## PROBLEM DETAILS
The data below should be transcribed in full, with no picture included.
*** Block opens ***
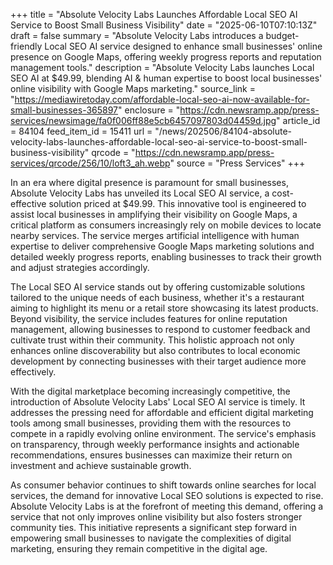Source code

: +++
title = "Absolute Velocity Labs Launches Affordable Local SEO AI Service to Boost Small Business Visibility"
date = "2025-06-10T07:10:13Z"
draft = false
summary = "Absolute Velocity Labs introduces a budget-friendly Local SEO AI service designed to enhance small businesses' online presence on Google Maps, offering weekly progress reports and reputation management tools."
description = "Absolute Velocity Labs launches Local SEO AI at $49.99, blending AI & human expertise to boost local businesses' online visibility with Google Maps marketing."
source_link = "https://mediawiretoday.com/affordable-local-seo-ai-now-available-for-small-businesses-365897"
enclosure = "https://cdn.newsramp.app/press-services/newsimage/fa0f006ff88e5cb6457097803d04459d.jpg"
article_id = 84104
feed_item_id = 15411
url = "/news/202506/84104-absolute-velocity-labs-launches-affordable-local-seo-ai-service-to-boost-small-business-visibility"
qrcode = "https://cdn.newsramp.app/press-services/qrcode/256/10/loft3_ah.webp"
source = "Press Services"
+++

<p>In an era where digital presence is paramount for small businesses, Absolute Velocity Labs has unveiled its Local SEO AI service, a cost-effective solution priced at $49.99. This innovative tool is engineered to assist local businesses in amplifying their visibility on Google Maps, a critical platform as consumers increasingly rely on mobile devices to locate nearby services. The service merges artificial intelligence with human expertise to deliver comprehensive Google Maps marketing solutions and detailed weekly progress reports, enabling businesses to track their growth and adjust strategies accordingly.</p><p>The Local SEO AI service stands out by offering customizable solutions tailored to the unique needs of each business, whether it's a restaurant aiming to highlight its menu or a retail store showcasing its latest products. Beyond visibility, the service includes features for online reputation management, allowing businesses to respond to customer feedback and cultivate trust within their community. This holistic approach not only enhances online discoverability but also contributes to local economic development by connecting businesses with their target audience more effectively.</p><p>With the digital marketplace becoming increasingly competitive, the introduction of Absolute Velocity Labs' Local SEO AI service is timely. It addresses the pressing need for affordable and efficient digital marketing tools among small businesses, providing them with the resources to compete in a rapidly evolving online environment. The service's emphasis on transparency, through weekly performance insights and actionable recommendations, ensures businesses can maximize their return on investment and achieve sustainable growth.</p><p>As consumer behavior continues to shift towards online searches for local services, the demand for innovative Local SEO solutions is expected to rise. Absolute Velocity Labs is at the forefront of meeting this demand, offering a service that not only improves online visibility but also fosters stronger community ties. This initiative represents a significant step forward in empowering small businesses to navigate the complexities of digital marketing, ensuring they remain competitive in the digital age.</p>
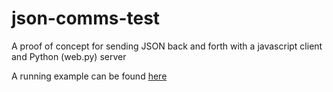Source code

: # json-comms-test
A proof of concept for sending JSON back and forth with a javascript client and Python (web.py) server

A running example can be found [here](http://aarontag.com/json)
*** Block closes ***
## YOUR RESPONSE
Source code

: +++
title = "Absolute Velocity Labs Launches Affordable Local SEO AI Service to Boost Small Business Visibility"
date = "2025-06-10T07:10:13Z"
draft = false
summary = "Absolute Velocity Labs introduces a budget-friendly Local SEO AI service designed to enhance small businesses' online presence on Google Maps, offering weekly progress reports and reputation management tools."
description = "Absolute Velocity Labs launches Local SEO AI at $49.99, blending AI & human expertise to boost local businesses' online visibility with Google Maps marketing."
source_link = "https://mediawiretoday.com/affordable-local-seo-ai-now-available-for-small-businesses-365897"
enclosure = "https://cdn.newsramp.app/press-services/newsimage/fa0f006ff88e5cb6457097803d04459d.jpg"
article_id = 84104
feed_item_id = 15411
url = "/news/202506/84104-absolute-velocity-labs-launches-affordable-local-seo-ai-service-to-boost-small-business-visibility"
qrcode = "https://cdn.newsramp.app/press-services/qrcode/256/10/loft3_ah.webp"
source = "Press Services"
+++

<p>In an era where digital presence is paramount for small businesses, Absolute Velocity Labs has unveiled its Local SEO AI service, a cost-effective solution priced at $49.99. This innovative tool is engineered to assist local businesses in amplifying their visibility on Google Maps, a critical platform as consumers increasingly rely on mobile devices to locate nearby services. The service merges artificial intelligence with human expertise to deliver comprehensive Google Maps marketing solutions and detailed weekly progress reports, enabling businesses to track their growth and adjust strategies accordingly.</p><p>The Local SEO AI service stands out by offering customizable solutions tailored to the unique needs of each business, whether it's a restaurant aiming to highlight its menu or a retail store showcasing its latest products. Beyond visibility, the service includes features for online reputation management, allowing businesses to respond to customer feedback and cultivate trust within their community. This holistic approach not only enhances online discoverability but also contributes to local economic development by connecting businesses with their target audience more effectively.</p><p>With the digital marketplace becoming increasingly competitive, the introduction of Absolute Velocity Labs' Local SEO AI service is timely. It addresses the pressing need for affordable and efficient digital marketing tools among small businesses, providing them with the resources to compete in a rapidly evolving online environment. The service's emphasis on transparency, through weekly performance insights and actionable recommendations, ensures businesses can maximize their return on investment and achieve sustainable growth.</p><p>As consumer behavior continues to shift towards online searches for local services, the demand for innovative Local SEO solutions is expected to rise. Absolute Velocity Labs is at the forefront of meeting this demand, offering a service that not only improves online visibility but also fosters stronger community ties. This initiative represents a significant step forward in empowering small businesses to navigate the complexities of digital marketing, ensuring they remain competitive in the digital age.</p>
Source code

: # json-comms-test
A proof of concept for sending JSON back and forth with a javascript client and Python (web.py) server

A running example can be found [here](http://aarontag.com/json)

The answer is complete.